For London, ’62 was the year when the label said goodbye to Liberty and hello to Philles, replacing at a stroke one source of important repertoire with another. London also still had the likes of Atlantic, Dot, Monument and Big Top to keep the hits coming and a not unreasonable 33 of its 166 single releases in 1962 made the UK Top 40. Seven of those came to rest at #2 on our charts.

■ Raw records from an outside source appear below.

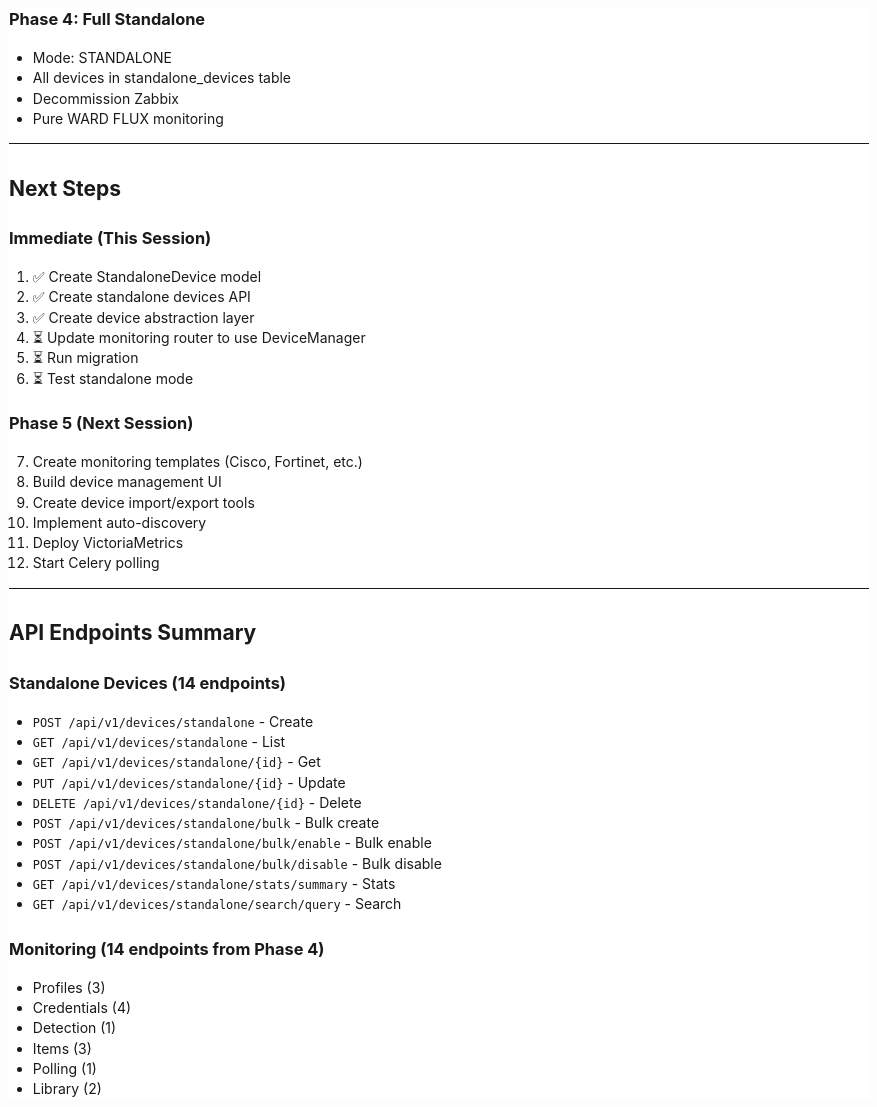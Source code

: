 ### Phase 4: Full Standalone
- Mode: STANDALONE
- All devices in standalone_devices table
- Decommission Zabbix
- Pure WARD FLUX monitoring

---

## Next Steps

### Immediate (This Session)
1. ✅ Create StandaloneDevice model
2. ✅ Create standalone devices API
3. ✅ Create device abstraction layer
4. ⏳ Update monitoring router to use DeviceManager
5. ⏳ Run migration
6. ⏳ Test standalone mode

### Phase 5 (Next Session)
7. Create monitoring templates (Cisco, Fortinet, etc.)
8. Build device management UI
9. Create device import/export tools
10. Implement auto-discovery
11. Deploy VictoriaMetrics
12. Start Celery polling

---

## API Endpoints Summary

### Standalone Devices (14 endpoints)
- `POST /api/v1/devices/standalone` - Create
- `GET /api/v1/devices/standalone` - List
- `GET /api/v1/devices/standalone/{id}` - Get
- `PUT /api/v1/devices/standalone/{id}` - Update
- `DELETE /api/v1/devices/standalone/{id}` - Delete
- `POST /api/v1/devices/standalone/bulk` - Bulk create
- `POST /api/v1/devices/standalone/bulk/enable` - Bulk enable
- `POST /api/v1/devices/standalone/bulk/disable` - Bulk disable
- `GET /api/v1/devices/standalone/stats/summary` - Stats
- `GET /api/v1/devices/standalone/search/query` - Search

### Monitoring (14 endpoints from Phase 4)
- Profiles (3)
- Credentials (4)
- Detection (1)
- Items (3)
- Polling (1)
- Library (2)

As with previous volumes, you’ll find London’s big guns well represented (Fats Domino, Del Shannon, Roy Orbison, Pat Boone, Jerry Lee Lewis, the Coasters) as well as new names whose greatest fame was still ahead of them (Charlie Rich, Carole King) and some whose greatest fame was behind them. There are also a number of the typical oddities and rarities that make London so beloved of those who collect it (Lloyd George, Dennis Turner) and some huge US hits that didn’t even dent our charts. Together they show that the label still had little to fear from the winds of change that would soon blow through pop from a seaport on England’s west coast.
The next volume of “The London American Label Year By Year” will be later this year. For that we will backtrack to 1959, with 1958 and 1963 following in 2011. The series has done just what we hoped it would by provoking healthy discussion among long-time collectors and bringing back nostalgic memories for those of us whose love of the label will never flag (no matter how many Roger Williams singles it may have released during its lifetime).